What have you learned about yourself and your unique, personal brand of white supremacy? What are you beginning to see as your biggest challenge when it comes to your personal antiracism work? Where are you starting to do your work, and where are you still holding back?


I have realized that the way I uphold white supremacy is largely through ignorance of what white supremacy looks like and the forms it takes in my life. The more I learn, the more I am seeing it, and I think this awareness that there is much that I do not know and that I cannot see right now makes it easier for me to dive into learning more. I have overcome white apathy in the past few years, although I worry about falling into it again. I have been on a roll for the past few months with a slow and consistent practice in learning and reflection, and I need to make sure that I have the systems in place in my own practice to ensure the sustainability and momentum in this work. I think it’s easier for me to be motivated when I am teaching students or working with other people.


I think my biggest challenge right now is learning how to manage my emotions when speaking about race with other people, especially those who do not take on my perspective or who are misinformed. Recently, I have let anger and frustration get in the way of having productive conversations, and I need to work on moving past those emotions to have genuine conversations around race. One thing I have recently been thinking about is the idea that “people make sense” (that people do things/act in certain ways for a reason), and that denial of racism/sexism/etc probably comes from a place of fear. People who don’t believe racism exists are still people, and I can’t just extend my humanity to people who agree with me and see the world from my perspective. It’s hard though. I think I need to separate how I view people from how I view their behaviors, like I do with students. And I need to do a better job of actively listening to people and questioning people to understand their perspective before launching into attacking them and sharing my beliefs. In other words, there are many times when I have called out when really I should have been calling in.

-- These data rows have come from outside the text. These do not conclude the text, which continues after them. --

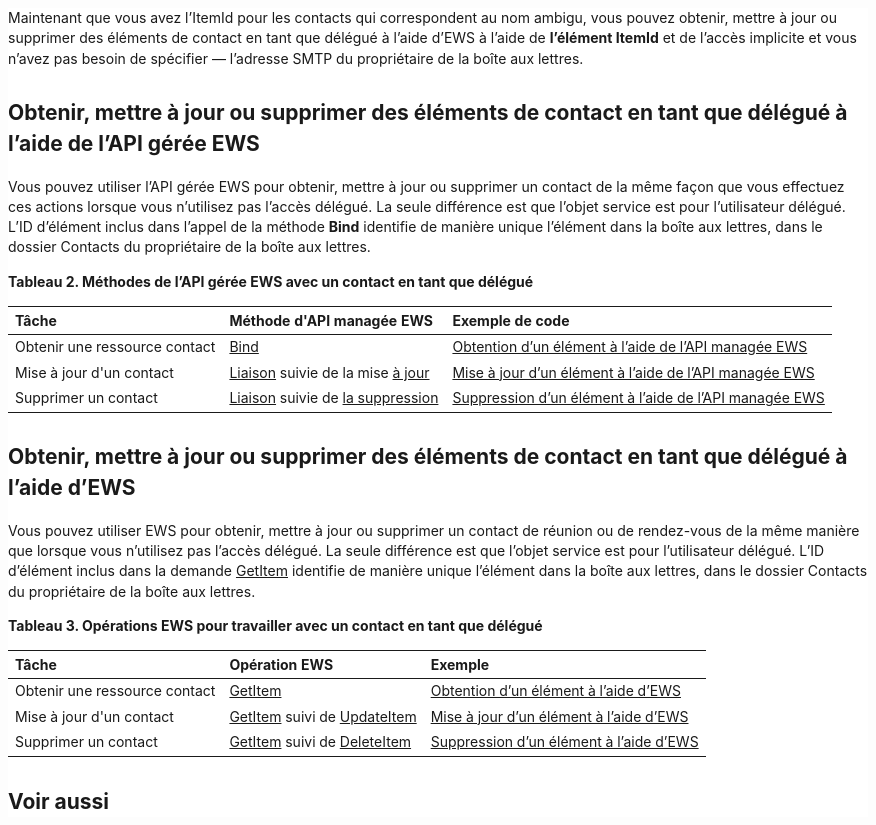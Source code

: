 Maintenant que vous avez l’ItemId pour les contacts qui correspondent au nom ambigu, vous pouvez obtenir, mettre à [](delegate-access-and-ews-in-exchange.md#bk_implicit)jour ou supprimer des éléments de contact en tant que délégué à l’aide d’EWS à l’aide de **l’élément ItemId** et de l’accès implicite et vous n’avez pas besoin de spécifier  [](#bk_getews) &mdash; l’adresse SMTP du propriétaire de la boîte aux lettres. 

<a name="bk_getewsma"> </a>

## <a name="get-update-or-delete-contact-items-as-a-delegate-by-using-the-ews-managed-api"></a>Obtenir, mettre à jour ou supprimer des éléments de contact en tant que délégué à l’aide de l’API gérée EWS

Vous pouvez utiliser l’API gérée EWS pour obtenir, mettre à jour ou supprimer un contact de la même façon que vous effectuez ces actions lorsque vous n’utilisez pas l’accès délégué. La seule différence est que l’objet service est pour l’utilisateur délégué. L’ID d’élément inclus dans l’appel de la méthode **Bind** identifie de manière unique l’élément dans la boîte aux lettres, dans le dossier Contacts du propriétaire de la boîte aux lettres. 
  
**Tableau 2. Méthodes de l’API gérée EWS avec un contact en tant que délégué**

|**Tâche**|**Méthode d'API managée EWS**|**Exemple de code**|
|:-----|:-----|:-----|
|Obtenir une ressource contact  <br/> |[Bind](https://msdn.microsoft.com/library/microsoft.exchange.webservices.data.appointment.bind%28v=exchg.80%29.aspx) <br/> |[Obtention d’un élément à l’aide de l’API managée EWS](how-to-work-with-exchange-mailbox-items-by-using-ews-in-exchange.md#bk_getewsma) <br/> |
|Mise à jour d'un contact  <br/> |[Liaison](https://msdn.microsoft.com/library/microsoft.exchange.webservices.data.appointment.bind%28v=exchg.80%29.aspx) suivie de la mise [à jour](https://msdn.microsoft.com/library/microsoft.exchange.webservices.data.appointment.update%28v=exchg.80%29.aspx) <br/> |[Mise à jour d’un élément à l’aide de l’API managée EWS](how-to-work-with-exchange-mailbox-items-by-using-ews-in-exchange.md#bk_updateewsma) <br/> |
|Supprimer un contact  <br/> |[Liaison](https://msdn.microsoft.com/library/microsoft.exchange.webservices.data.appointment.bind%28v=exchg.80%29.aspx) suivie de [la suppression](https://msdn.microsoft.com/library/microsoft.exchange.webservices.data.appointment.delete%28v=exchg.80%29.aspx) <br/> |[Suppression d’un élément à l’aide de l’API managée EWS](how-to-work-with-exchange-mailbox-items-by-using-ews-in-exchange.md#bk_deleteewsma) <br/> |

<a name="bk_getews"> </a>

## <a name="get-update-or-delete-contact-items-as-a-delegate-by-using-ews"></a>Obtenir, mettre à jour ou supprimer des éléments de contact en tant que délégué à l’aide d’EWS

Vous pouvez utiliser EWS pour obtenir, mettre à jour ou supprimer un contact de réunion ou de rendez-vous de la même manière que lorsque vous n’utilisez pas l’accès délégué. La seule différence est que l’objet service est pour l’utilisateur délégué. L’ID d’élément inclus dans la demande [GetItem](https://msdn.microsoft.com/library/a41c29c9-c4e6-4aa4-8e28-ccb0b478fee8%28Office.15%29.aspx) identifie de manière unique l’élément dans la boîte aux lettres, dans le dossier Contacts du propriétaire de la boîte aux lettres. 
  
**Tableau 3. Opérations EWS pour travailler avec un contact en tant que délégué**

|**Tâche**|**Opération EWS**|**Exemple**|
|:-----|:-----|:-----|
|Obtenir une ressource contact  <br/> |[GetItem](https://msdn.microsoft.com/library/a41c29c9-c4e6-4aa4-8e28-ccb0b478fee8%28Office.15%29.aspx) <br/> |[Obtention d’un élément à l’aide d’EWS](how-to-work-with-exchange-mailbox-items-by-using-ews-in-exchange.md#bk_getews) <br/> |
|Mise à jour d'un contact  <br/> |[GetItem](https://msdn.microsoft.com/library/a41c29c9-c4e6-4aa4-8e28-ccb0b478fee8%28Office.15%29.aspx) suivi de [UpdateItem](https://msdn.microsoft.com/library/5d027523-e0bc-4da2-b60b-0cb9fc1fdfe4%28Office.15%29.aspx) <br/> |[Mise à jour d’un élément à l’aide d’EWS](how-to-work-with-exchange-mailbox-items-by-using-ews-in-exchange.md#bk_updateews) <br/> |
|Supprimer un contact  <br/> |[GetItem](https://msdn.microsoft.com/library/a41c29c9-c4e6-4aa4-8e28-ccb0b478fee8%28Office.15%29.aspx) suivi de [DeleteItem](../web-service-reference/deleteitem-operation.md) <br/> |[Suppression d’un élément à l’aide d’EWS](how-to-work-with-exchange-mailbox-items-by-using-ews-in-exchange.md#bk_deleteews) <br/> |
   
## <a name="see-also"></a>Voir aussi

I have been struggling with how to hold conversations with people who deny (systemic) racism exists. It’s hard being shut down in these conversations by people I love, and I think this is an added factor that makes returning to these conversations (and maintaining our relationships) even harder. I haven’t really had these conversations with anyone who denies racism outside of my family, and I wonder how much different it is to have these conversations with people with whom I do not have so deep and complicated a relationship with. I have largely been operating under the premise that you are either a good person for engaging in anti-racism work or you are a bad person who is not, but I think this sort of thinking ignores the nuanced natures and experiences of people. You never know why people may be showing racist behaviors, and seeking to understand first is important - they may not be due to conscious choice but ignorance or subconscious beliefs held unknowingly. I’ve been realizing that people can be two (or more) things that seem to contradict each other at the same time, and I have been pushed to think beyond the binary.


I have been doing a lot of work around my own unlearning/re-learning, which I think is a good start. I am also becoming a more conscious consumer and thinking about who I am supporting with my money. I am voting with a new sense of perspective and obligation. I am having conversations with people who are also doing this work. I am thinking about how to address systemic issues in whatever job I am in next (hopefully in a position to impact programs). I am holding back in actively seeking ways to discuss anti-racism work with the people I interact with (pretty much just my family because of the pandemic and not working) because of how uncomfortable it is to hold these conversations and to not have the ability to distance myself physically when I am emotionally drained and need to recharge (I have been engaging in them when they are brought up by others or if I hear something that needs to be called in/out).